The comparison of the achieved prediction accuracy expressed by the area under the ROC is also very interesting. The AUC value for HL is 0.669, whereas the AUC value calculated for the model based exclusively on the FN T-score is only 0.596.
Our study has some limitations. We noted only 38 subjects with multiple fractures, the study was performed only on women, and spine X-ray was not routinely done in follow-up, so some clinically silent vertebral fractures might have been omitted. However, the observed group was a representative, epidemiological female sample, and the dropout during the period of observation was acceptable because 65.4% of the baseline population remained at follow-up. Also, despite the relatively low number of women with multiple fractures, the total number of such fractures (n = 99) seems to be sufficient for a reliable assessment of the role of HL as an important measurement in elderly women. To minimize the impact of the class imbalance on the machine learning model used for prediction, various combinations of data balancing methods were also tested. The conducted analyses showed that the use of the SMOTE oversampling technique in combination with RU_kNN undersampling allowed us to improve the precision of prediction. The population observed in the current study allowed us to conclude other important considerations on fracture risk assessment [30]. The use of a randomly recruited, epidemiological sample of postmenopausal women enhances the significance of the current observation for practitioners in their daily work with patients. The study was performed in the same epidemiological cohort of RAC-OST-POL that was analysed in studies presenting the role of falls in osteoporotic population [31, 32].
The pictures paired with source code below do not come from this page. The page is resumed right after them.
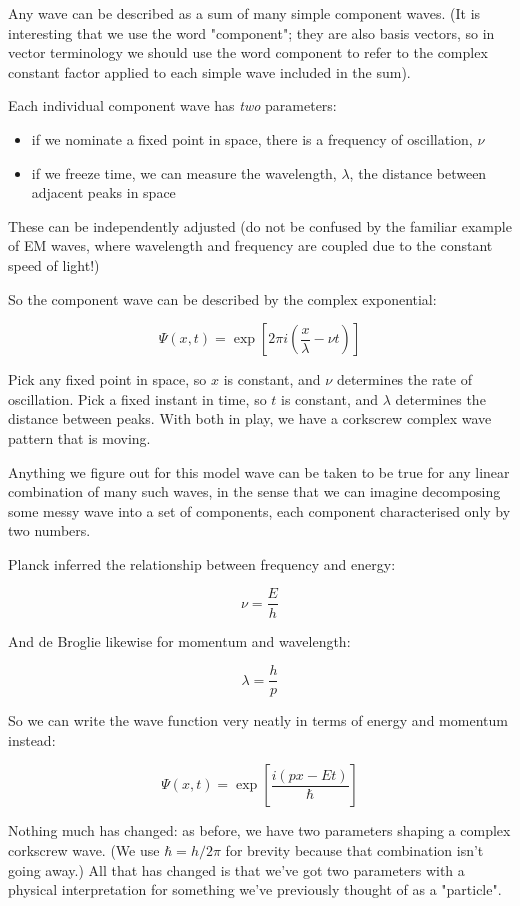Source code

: Any wave can be described as a sum of many simple component waves. (It is interesting that we use the word "component"; they are also basis vectors, so in vector terminology we should use the word component to refer to the complex constant factor applied to each simple wave included in the sum).

Each individual component wave has \textit{two} parameters:

\begin{itemize}
  \item if we nominate a fixed point in space, there is a frequency of oscillation, $\nu$
  \item if we freeze time, we can measure the wavelength, $\lambda$, the distance between adjacent peaks in space
\end{itemize}

These can be independently adjusted (do not be confused by the familiar example of EM waves, where wavelength and frequency are coupled due to the constant speed of light!)

So the component wave can be described by the complex exponential:

$$
\Psi(x, t) = \exp \left[ 2\pi i(\frac{x}{\lambda} - \nu t) \right]
$$

Pick any fixed point in space, so $x$ is constant, and $\nu$ determines the rate of oscillation. Pick a fixed instant in time, so $t$ is constant, and $\lambda$ determines the distance between peaks. With both in play, we have a corkscrew complex wave pattern that is moving.

Anything we figure out for this model wave can be taken to be true for any linear combination of many such waves, in the sense that we can imagine decomposing some messy wave into a set of components, each component characterised only by two numbers.

Planck inferred the relationship between frequency and energy:

$$\nu = \frac{E}{h}$$

And de Broglie likewise for momentum and wavelength:

$$\lambda = \frac{h}{p}$$

So we can write the wave function very neatly in terms of energy and momentum instead:

$$
\Psi(x, t) = \exp \left[ {\frac{i(px - Et)}{\hbar}} \right]
$$

Nothing much has changed: as before, we have two parameters shaping a complex corkscrew wave. (We use $\hbar = h/2\pi$ for brevity because that combination isn't going away.) All that has changed is that we've got two parameters with a physical interpretation for something we've previously thought of as a "particle".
Concluding, HL predicts multiple fractures in a prospective observation of a representative epidemiological female sample. HL of at least 6 cm is the predictor of multiple fractures. The measurement of HL should always be included in patients’ assessments.
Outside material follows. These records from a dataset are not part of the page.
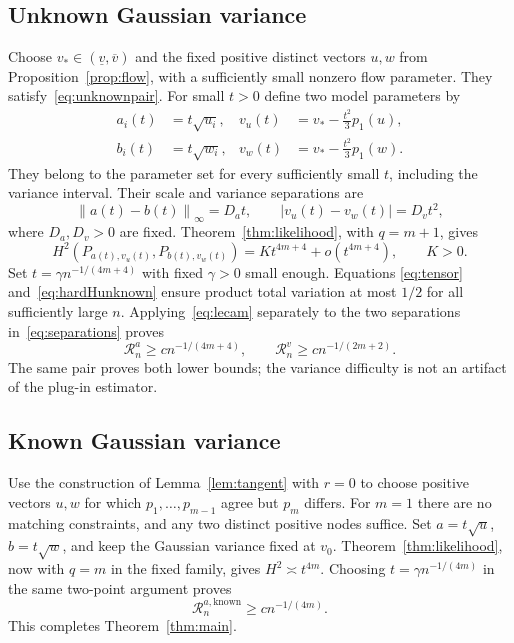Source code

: \documentclass[11pt,a4paper]{article}
\numberwithin{equation}{section}
\theoremstyle{definition}
\theoremstyle{remark}
\newcommand{\norm}[1]{\left\lVert#1\right\rVert}
\newcommand{\risk}{\mathcal R}
\begin{document}
\subsection{Unknown Gaussian variance}
Choose $v_*\in(\underline v,\overline v)$ and the fixed positive distinct
vectors $u,w$ from Proposition~\ref{prop:flow}, with a sufficiently small
nonzero flow parameter. They satisfy~\eqref{eq:unknownpair}. For small $t>0$
define two model parameters by
\begin{align}
 a_i(t)&=t\sqrt{u_i},& v_u(t)&=v_* -\frac{t^2}{3}p_1(u),\\
 b_i(t)&=t\sqrt{w_i},& v_w(t)&=v_* -\frac{t^2}{3}p_1(w).
 \label{eq:hardunknown}
\end{align}
They belong to the parameter set for every sufficiently small $t$, including
the variance interval. Their scale and variance separations are
\begin{equation}
 \norm{a(t)-b(t)}_\infty=D_a t,\qquad
 |v_u(t)-v_w(t)|=D_v t^2,
 \label{eq:separations}
\end{equation}
where $D_a,D_v>0$ are fixed. Theorem~\ref{thm:likelihood}, with $q=m+1$,
gives
\begin{equation}
 H^2(P_{a(t),v_u(t)},P_{b(t),v_w(t)})
 =K t^{4m+4}+o(t^{4m+4}),\qquad K>0.
 \label{eq:hardHunknown}
\end{equation}
Set $t=\gamma n^{-1/(4m+4)}$ with fixed $\gamma>0$ small enough. Equations
\eqref{eq:tensor} and~\eqref{eq:hardHunknown} ensure product total variation
at most $1/2$ for all sufficiently large $n$. Applying~\eqref{eq:lecam}
separately to the two separations in~\eqref{eq:separations} proves
\begin{equation}
 \risk^a_n\ge c n^{-1/(4m+4)},\qquad
 \risk^v_n\ge c n^{-1/(2m+2)}.
\end{equation}
The same pair proves both lower bounds; the variance difficulty is not an
artifact of the plug-in estimator.

\subsection{Known Gaussian variance}
Use the construction of Lemma~\ref{lem:tangent} with $r=0$ to choose positive
vectors $u,w$ for which $p_1,\ldots,p_{m-1}$ agree but $p_m$ differs. For $m=1$
there are no matching constraints, and any two distinct positive nodes
suffice. Set $a=t\sqrt u$, $b=t\sqrt w$, and keep the Gaussian variance
fixed at $v_0$. Theorem~\ref{thm:likelihood}, now with $q=m$ in the fixed
family, gives $H^2\asymp t^{4m}$. Choosing $t=\gamma n^{-1/(4m)}$ in the same
two-point argument proves
\begin{equation}
 \risk^{a,\mathrm{known}}_n\ge c n^{-1/(4m)}.
\end{equation}
This completes Theorem~\ref{thm:main}.
\end{document}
Data availability statement
Data are available on request.
Ethics statement
The study was approved by the Ethics Committee of the Medical University of Silesia (KNW/0022/KB1/132/10).
Author contributions
W.P.: concept and design of the study, acquisition of data, analysis and interpretation of data, drafting of the manuscript, final approval of the submitted version (the first author); P.A.: analysis and interpretation of data, drafting of the manuscript, final approval of the submitted version; A.W., M.B.: participation in data preprocessing, supervision and performance of the statistical analysis and results visualisation, performing data mining experiments, including data balancing and creating mathematical models, writing some parts of the manuscript, and final approval of the submitted version. All this can be considered as the performance of tasks in the Technical Informatics and Telecommunications discipline defined by the Polish Ministry of Education. B.D.: analysis and interpretation of data, critical revision of the manuscript, final approval of the submitted version.
Funding
This research did not receive any specific grant from funding agencies in the public, commercial, or not-for-profit sectors.
Acknowledgments
Non declared.
Conflict of interest
W.P., P.A., A.W., M.B., and B.D. declare that they have no conflict of interest related to this manuscript.